Monday, Sep. 23, 1996
NEW (AND NOT) FOR '96
By GINIA BELLAFANTE
Like the team's Roseanne and Grace Under Fire, the three new Carsey-Werner comedies making their debut this week are all set in worlds where gleaming Calphalon cookware will never hang from the kitchen racks. Herewith the lives of the working class as interpreted for television by the extremely wealthy:
COSBY (CBS, Mondays 8 p.m. EST) No longer the town-house-owning Huxtables, Bill Cosby and Phylicia Rashad star as Mr. and Mrs. Hilton Lucas, a Queens, New York, couple battling forced retirement. The show can veer toward the excessively emotional ("I didn't lose my job. My job was taken away from me!" Hilton screams early on), and Hilton, never far from a handsome cardigan, can appear awfully stately for an unemployed airline clerk. In general, though, Cosby does a fine job of capturing its star's wry sense of codger bewilderment. Home for the first time in 30 years, and confounded by all tasks domestic, Hilton upsets his wife's rou-tine, accidentally gets the house robbed and burns his daughter's turtle. Cosby's other great draw: Made-line Kahn as the couple's elegantly out-of-her-mind neighbor.

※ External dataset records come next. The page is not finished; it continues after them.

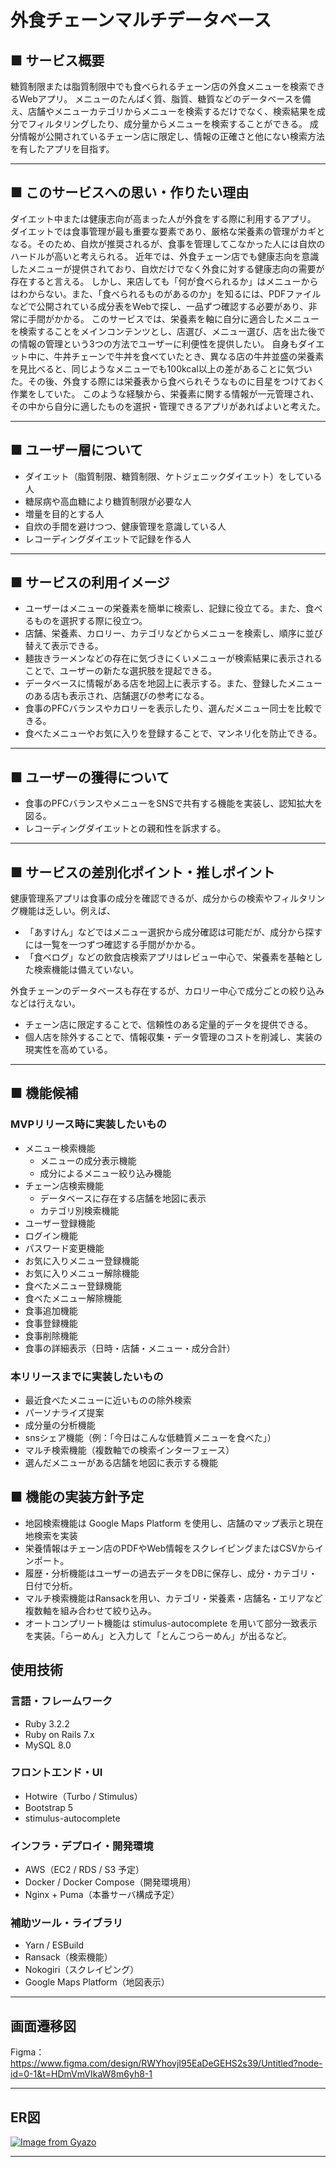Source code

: # 外食チェーンマルチデータベース

## ■ サービス概要

糖質制限または脂質制限中でも食べられるチェーン店の外食メニューを検索できるWebアプリ。
メニューのたんぱく質、脂質、糖質などのデータベースを備え、店舗やメニューカテゴリからメニューを検索するだけでなく、検索結果を成分でフィルタリングしたり、成分量からメニューを検索することができる。
成分情報が公開されているチェーン店に限定し、情報の正確さと他にない検索方法を有したアプリを目指す。

---

## ■ このサービスへの思い・作りたい理由

ダイエット中または健康志向が高まった人が外食をする際に利用するアプリ。
ダイエットでは食事管理が最も重要な要素であり、厳格な栄養素の管理がカギとなる。そのため、自炊が推奨されるが、食事を管理してこなかった人には自炊のハードルが高いと考えられる。
近年では、外食チェーン店でも健康志向を意識したメニューが提供されており、自炊だけでなく外食に対する健康志向の需要が存在すると言える。
しかし、来店しても「何が食べられるか」はメニューからはわからない。また、「食べられるものがあるのか」を知るには、PDFファイルなどで公開されている成分表をWebで探し、一品ずつ確認する必要があり、非常に手間がかかる。
このサービスでは、栄養素を軸に自分に適合したメニューを検索することをメインコンテンツとし、店選び、メニュー選び、店を出た後での情報の管理という3つの方法でユーザーに利便性を提供したい。
自身もダイエット中に、牛丼チェーンで牛丼を食べていたとき、異なる店の牛丼並盛の栄養素を見比べると、同じようなメニューでも100kcal以上の差があることに気づいた。その後、外食する際には栄養表から食べられそうなものに目星をつけておく作業をしていた。
このような経験から、栄養素に関する情報が一元管理され、その中から自分に適したものを選択・管理できるアプリがあればよいと考えた。

---

## ■ ユーザー層について

- ダイエット（脂質制限、糖質制限、ケトジェニックダイエット）をしている人  
- 糖尿病や高血糖により糖質制限が必要な人  
- 増量を目的とする人  
- 自炊の手間を避けつつ、健康管理を意識している人  
- レコーディングダイエットで記録を作る人  

---

## ■ サービスの利用イメージ

- ユーザーはメニューの栄養素を簡単に検索し、記録に役立てる。また、食べるものを選択する際に役立つ。
- 店舗、栄養素、カロリー、カテゴリなどからメニューを検索し、順序に並び替えて表示できる。
- 麺抜きラーメンなどの存在に気づきにくいメニューが検索結果に表示されることで、ユーザーの新たな選択肢を提起できる。
- データベースに情報がある店を地図上に表示する。また、登録したメニューのある店も表示され、店舗選びの参考になる。
- 食事のPFCバランスやカロリーを表示したり、選んだメニュー同士を比較できる。
- 食べたメニューやお気に入りを登録することで、マンネリ化を防止できる。

---

## ■ ユーザーの獲得について

- 食事のPFCバランスやメニューをSNSで共有する機能を実装し、認知拡大を図る。
- レコーディングダイエットとの親和性を訴求する。

---

## ■ サービスの差別化ポイント・推しポイント

健康管理系アプリは食事の成分を確認できるが、成分からの検索やフィルタリング機能は乏しい。例えば、
- 「あすけん」などではメニュー選択から成分確認は可能だが、成分から探すには一覧を一つずつ確認する手間がかかる。
- 「食べログ」などの飲食店検索アプリはレビュー中心で、栄養素を基軸とした検索機能は備えていない。

外食チェーンのデータベースも存在するが、カロリー中心で成分ごとの絞り込みなどは行えない。
- チェーン店に限定することで、信頼性のある定量的データを提供できる。
- 個人店を除外することで、情報収集・データ管理のコストを削減し、実装の現実性を高めている。

---

## ■ 機能候補

### MVPリリース時に実装したいもの

- メニュー検索機能
	- メニューの成分表示機能
	- 成分によるメニュー絞り込み機能
- チェーン店検索機能
	- データベースに存在する店舗を地図に表示
	- カテゴリ別検索機能
- ユーザー登録機能
- ログイン機能
- パスワード変更機能
- お気に入りメニュー登録機能
- お気に入りメニュー解除機能
- 食べたメニュー登録機能
- 食べたメニュー解除機能
- 食事追加機能
- 食事登録機能
- 食事削除機能
- 食事の詳細表示（日時・店舗・メニュー・成分合計）

### 本リリースまでに実装したいもの

- 最近食べたメニューに近いものの除外検索
- パーソナライズ提案
- 成分量の分析機能
- snsシェア機能（例：「今日はこんな低糖質メニューを食べた」）
- マルチ検索機能（複数軸での検索インターフェース）
- 選んだメニューがある店舗を地図に表示する機能

## ■ 機能の実装方針予定

- 地図検索機能は Google Maps Platform を使用し、店舗のマップ表示と現在地検索を実装
- 栄養情報はチェーン店のPDFやWeb情報をスクレイピングまたはCSVからインポート。
- 履歴・分析機能はユーザーの過去データをDBに保存し、成分・カテゴリ・日付で分析。
- マルチ検索機能はRansackを用い、カテゴリ・栄養素・店舗名・エリアなど複数軸を組み合わせて絞り込み。
- オートコンプリート機能は stimulus-autocomplete を用いて部分一致表示を実装。「らーめん」と入力して「とんこつらーめん」が出るなど。

## 使用技術

### 言語・フレームワーク

- Ruby 3.2.2  
- Ruby on Rails 7.x  
- MySQL 8.0  
### フロントエンド・UI

- Hotwire（Turbo / Stimulus）  
- Bootstrap 5  
- stimulus-autocomplete  

### インフラ・デプロイ・開発環境

- AWS（EC2 / RDS / S3 予定）  
- Docker / Docker Compose（開発環境用）  
- Nginx + Puma（本番サーバ構成予定）    

### 補助ツール・ライブラリ
  
- Yarn / ESBuild  
- Ransack（検索機能）  
- Nokogiri（スクレイピング）  
- Google Maps Platform（地図表示）

---

## 画面遷移図
Figma：https://www.figma.com/design/RWYhovjI95EaDeGEHS2s39/Untitled?node-id=0-1&t=HDmVmVIkaW8m6yh8-1

---

## ER図
[![Image from Gyazo](https://i.gyazo.com/ac218b192e04f4d149d6397adec056d5.png)](https://gyazo.com/ac218b192e04f4d149d6397adec056d5)

---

MEN BEHAVING BADLY (NBC, Wednesdays 9:30 p.m.) Former--and still grating--Saturday Night Live cast member Rob Schneider and Ron (ER) Eldard star as roommates who drink beer with cereal and say things like, "These weren't merely women--they were tire models." The show, inspired by a British sitcom, intends to make knowing observations on the lunacy of male behavior. At moments it succeeds, but mostly it offers two guys so implausibly ill-mannered and idiotic they seem more alien than the 3rd Rock from the Sun crew.
TOWNIES (ABC, Wednesdays 8:30 p.m.) The show about three women who stay put in a dead-end New England fishing village exploits every imaginable cliche of working-class life. Molly Ringwald stars as a waitress with a drunken buffoon of a father and a churchgoing mother she calls "Ma." She has two best friends, one of whom has had her baby first and her wedding later and another who sleeps with anything that's not in a lobster trap. As the pals, Lauren Graham and Jenna Elfman upstage Ringwald: her whininess, when it surfaces, is more befitting a girl with a bad seat at an Armani show than one who doles out fried clams.